Dataset entries
┏━━

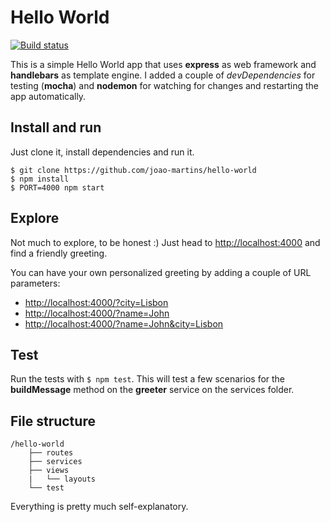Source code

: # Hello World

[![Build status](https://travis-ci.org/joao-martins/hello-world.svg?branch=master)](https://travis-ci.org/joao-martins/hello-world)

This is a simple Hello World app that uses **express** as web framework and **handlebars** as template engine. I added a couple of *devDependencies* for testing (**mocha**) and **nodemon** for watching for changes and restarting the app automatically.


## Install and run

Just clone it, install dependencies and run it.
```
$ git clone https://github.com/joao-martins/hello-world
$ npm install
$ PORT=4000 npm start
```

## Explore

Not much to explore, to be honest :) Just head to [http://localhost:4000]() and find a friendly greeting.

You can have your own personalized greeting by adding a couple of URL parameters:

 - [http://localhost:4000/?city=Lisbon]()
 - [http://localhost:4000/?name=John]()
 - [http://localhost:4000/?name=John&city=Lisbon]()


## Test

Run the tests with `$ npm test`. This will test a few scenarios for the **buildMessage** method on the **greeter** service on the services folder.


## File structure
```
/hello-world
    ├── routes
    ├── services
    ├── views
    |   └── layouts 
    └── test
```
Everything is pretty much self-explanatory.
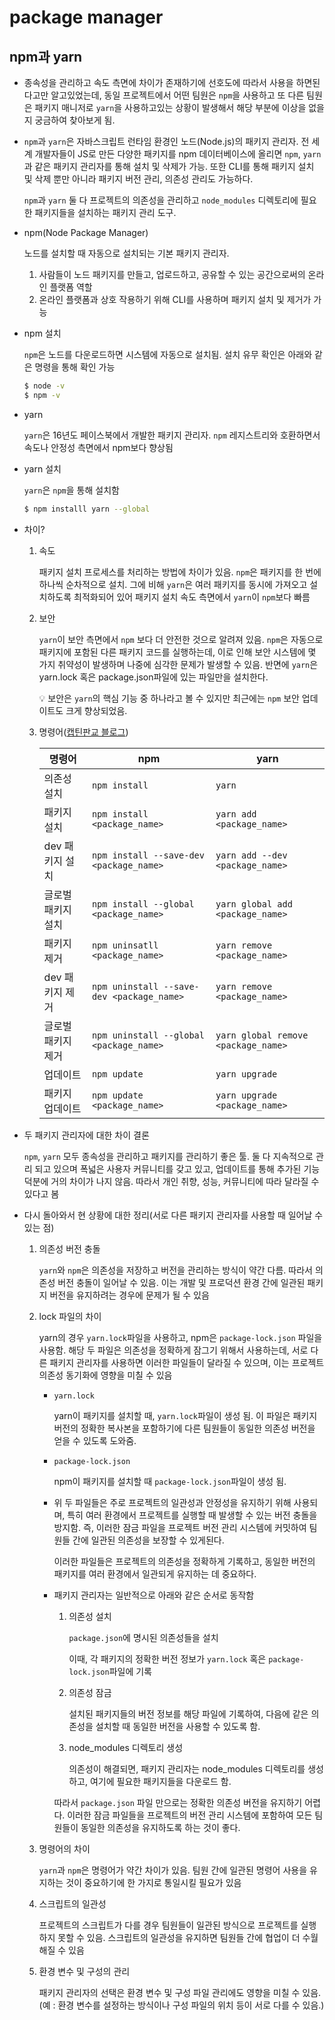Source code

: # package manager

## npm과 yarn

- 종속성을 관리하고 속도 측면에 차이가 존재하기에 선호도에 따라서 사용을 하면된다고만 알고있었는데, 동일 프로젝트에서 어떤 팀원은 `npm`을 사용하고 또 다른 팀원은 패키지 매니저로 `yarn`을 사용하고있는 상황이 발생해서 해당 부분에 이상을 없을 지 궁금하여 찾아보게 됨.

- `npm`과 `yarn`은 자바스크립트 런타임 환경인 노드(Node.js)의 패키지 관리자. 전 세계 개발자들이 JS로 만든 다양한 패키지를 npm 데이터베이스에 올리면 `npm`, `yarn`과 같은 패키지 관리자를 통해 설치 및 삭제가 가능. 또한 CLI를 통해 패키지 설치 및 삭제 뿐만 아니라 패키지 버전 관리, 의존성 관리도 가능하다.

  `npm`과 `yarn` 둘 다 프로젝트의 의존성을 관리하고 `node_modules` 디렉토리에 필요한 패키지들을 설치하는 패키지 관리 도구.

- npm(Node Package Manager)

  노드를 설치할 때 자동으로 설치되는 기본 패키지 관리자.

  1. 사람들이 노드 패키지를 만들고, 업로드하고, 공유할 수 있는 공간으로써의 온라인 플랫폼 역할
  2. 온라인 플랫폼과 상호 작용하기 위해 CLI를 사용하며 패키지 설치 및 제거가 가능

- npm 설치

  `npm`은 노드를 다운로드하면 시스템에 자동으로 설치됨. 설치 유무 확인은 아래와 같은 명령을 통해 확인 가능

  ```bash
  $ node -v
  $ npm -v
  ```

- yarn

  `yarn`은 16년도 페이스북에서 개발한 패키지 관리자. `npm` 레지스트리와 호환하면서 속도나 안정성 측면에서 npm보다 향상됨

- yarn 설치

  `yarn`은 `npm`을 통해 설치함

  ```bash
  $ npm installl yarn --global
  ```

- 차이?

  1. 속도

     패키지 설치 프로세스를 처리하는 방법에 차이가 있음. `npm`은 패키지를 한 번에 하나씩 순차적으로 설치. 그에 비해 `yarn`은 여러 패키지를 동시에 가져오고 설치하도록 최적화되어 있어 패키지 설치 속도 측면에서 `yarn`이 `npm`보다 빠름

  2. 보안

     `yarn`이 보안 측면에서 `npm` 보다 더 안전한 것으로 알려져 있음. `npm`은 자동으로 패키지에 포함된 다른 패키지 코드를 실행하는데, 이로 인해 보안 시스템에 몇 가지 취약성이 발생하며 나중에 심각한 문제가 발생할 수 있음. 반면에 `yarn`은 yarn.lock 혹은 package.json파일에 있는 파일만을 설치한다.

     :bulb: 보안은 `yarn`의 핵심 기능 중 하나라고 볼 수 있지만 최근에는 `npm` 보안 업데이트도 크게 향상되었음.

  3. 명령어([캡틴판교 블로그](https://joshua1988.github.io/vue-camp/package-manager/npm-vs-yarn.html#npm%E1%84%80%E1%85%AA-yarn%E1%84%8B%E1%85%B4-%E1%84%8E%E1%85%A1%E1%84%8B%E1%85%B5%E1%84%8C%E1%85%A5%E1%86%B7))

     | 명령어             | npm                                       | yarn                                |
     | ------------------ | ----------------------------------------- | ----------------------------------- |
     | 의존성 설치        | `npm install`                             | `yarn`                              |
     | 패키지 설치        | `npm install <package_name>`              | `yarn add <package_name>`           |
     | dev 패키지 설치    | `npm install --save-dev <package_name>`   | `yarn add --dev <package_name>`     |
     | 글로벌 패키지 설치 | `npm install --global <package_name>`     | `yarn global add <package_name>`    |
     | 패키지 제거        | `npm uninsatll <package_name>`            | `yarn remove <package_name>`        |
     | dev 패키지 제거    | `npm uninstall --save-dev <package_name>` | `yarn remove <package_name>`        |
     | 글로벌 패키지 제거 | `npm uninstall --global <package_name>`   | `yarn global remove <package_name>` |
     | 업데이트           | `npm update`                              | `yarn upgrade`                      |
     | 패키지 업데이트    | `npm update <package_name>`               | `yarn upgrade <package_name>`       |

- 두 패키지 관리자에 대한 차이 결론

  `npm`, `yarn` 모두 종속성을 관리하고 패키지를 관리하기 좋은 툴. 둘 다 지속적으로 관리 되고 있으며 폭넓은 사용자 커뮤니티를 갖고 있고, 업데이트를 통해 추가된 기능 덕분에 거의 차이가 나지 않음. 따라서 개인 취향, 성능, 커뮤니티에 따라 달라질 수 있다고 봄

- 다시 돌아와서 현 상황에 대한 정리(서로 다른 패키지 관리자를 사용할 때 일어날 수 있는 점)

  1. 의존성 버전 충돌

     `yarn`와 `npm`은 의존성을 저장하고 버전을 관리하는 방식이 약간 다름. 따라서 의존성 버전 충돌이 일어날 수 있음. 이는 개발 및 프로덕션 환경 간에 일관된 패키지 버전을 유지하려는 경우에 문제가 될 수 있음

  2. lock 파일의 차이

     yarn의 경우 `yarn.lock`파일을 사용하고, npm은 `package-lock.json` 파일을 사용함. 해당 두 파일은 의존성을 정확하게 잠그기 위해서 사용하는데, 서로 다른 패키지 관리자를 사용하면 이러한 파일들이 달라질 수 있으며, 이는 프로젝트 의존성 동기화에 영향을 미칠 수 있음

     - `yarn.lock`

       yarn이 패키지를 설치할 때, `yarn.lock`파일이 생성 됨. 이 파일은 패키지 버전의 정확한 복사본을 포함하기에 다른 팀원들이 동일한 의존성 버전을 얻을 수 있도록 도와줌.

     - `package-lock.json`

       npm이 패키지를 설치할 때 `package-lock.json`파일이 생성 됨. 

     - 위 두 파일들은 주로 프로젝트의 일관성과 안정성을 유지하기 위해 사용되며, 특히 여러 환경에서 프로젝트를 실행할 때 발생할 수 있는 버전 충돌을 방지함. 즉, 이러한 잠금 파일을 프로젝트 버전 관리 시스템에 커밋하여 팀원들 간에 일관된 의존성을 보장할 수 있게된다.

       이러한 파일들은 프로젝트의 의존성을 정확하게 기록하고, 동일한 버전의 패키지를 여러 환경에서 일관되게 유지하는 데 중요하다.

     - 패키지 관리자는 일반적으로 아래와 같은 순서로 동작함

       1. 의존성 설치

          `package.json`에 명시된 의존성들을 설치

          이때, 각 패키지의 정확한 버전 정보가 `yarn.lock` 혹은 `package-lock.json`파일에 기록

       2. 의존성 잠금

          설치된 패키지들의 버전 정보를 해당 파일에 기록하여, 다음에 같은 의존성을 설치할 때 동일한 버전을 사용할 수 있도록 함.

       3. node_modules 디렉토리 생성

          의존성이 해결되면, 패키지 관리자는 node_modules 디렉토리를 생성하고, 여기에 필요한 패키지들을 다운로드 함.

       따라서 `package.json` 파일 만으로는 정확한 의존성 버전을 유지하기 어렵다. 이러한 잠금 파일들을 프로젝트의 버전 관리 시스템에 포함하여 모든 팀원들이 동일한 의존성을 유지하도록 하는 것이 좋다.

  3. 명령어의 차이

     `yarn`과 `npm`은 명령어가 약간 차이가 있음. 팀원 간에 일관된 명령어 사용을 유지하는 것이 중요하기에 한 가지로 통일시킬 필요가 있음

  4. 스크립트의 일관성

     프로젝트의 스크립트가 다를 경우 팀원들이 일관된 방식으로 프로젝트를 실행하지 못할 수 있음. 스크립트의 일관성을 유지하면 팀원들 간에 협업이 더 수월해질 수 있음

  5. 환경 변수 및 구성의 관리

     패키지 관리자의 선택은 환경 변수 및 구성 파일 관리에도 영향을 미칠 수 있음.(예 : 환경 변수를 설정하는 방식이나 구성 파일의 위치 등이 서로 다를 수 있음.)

┗━━

* _WHAT IS NEEDED_
Set down, from the entries above, exactly the lines from the one with "있는 파일만을 설치한다." up to and including the one with "글로벌 패키지 설치 |", and no other lines.

* _OUTPUT OF THE TASK_
     `yarn`이 보안 측면에서 `npm` 보다 더 안전한 것으로 알려져 있음. `npm`은 자동으로 패키지에 포함된 다른 패키지 코드를 실행하는데, 이로 인해 보안 시스템에 몇 가지 취약성이 발생하며 나중에 심각한 문제가 발생할 수 있음. 반면에 `yarn`은 yarn.lock 혹은 package.json파일에 있는 파일만을 설치한다.

     :bulb: 보안은 `yarn`의 핵심 기능 중 하나라고 볼 수 있지만 최근에는 `npm` 보안 업데이트도 크게 향상되었음.

  3. 명령어([캡틴판교 블로그](https://joshua1988.github.io/vue-camp/package-manager/npm-vs-yarn.html#npm%E1%84%80%E1%85%AA-yarn%E1%84%8B%E1%85%B4-%E1%84%8E%E1%85%A1%E1%84%8B%E1%85%B5%E1%84%8C%E1%85%A5%E1%86%B7))

     | 명령어             | npm                                       | yarn                                |
     | ------------------ | ----------------------------------------- | ----------------------------------- |
     | 의존성 설치        | `npm install`                             | `yarn`                              |
     | 패키지 설치        | `npm install <package_name>`              | `yarn add <package_name>`           |
     | dev 패키지 설치    | `npm install --save-dev <package_name>`   | `yarn add --dev <package_name>`     |
     | 글로벌 패키지 설치 | `npm install --global <package_name>`     | `yarn global add <package_name>`    |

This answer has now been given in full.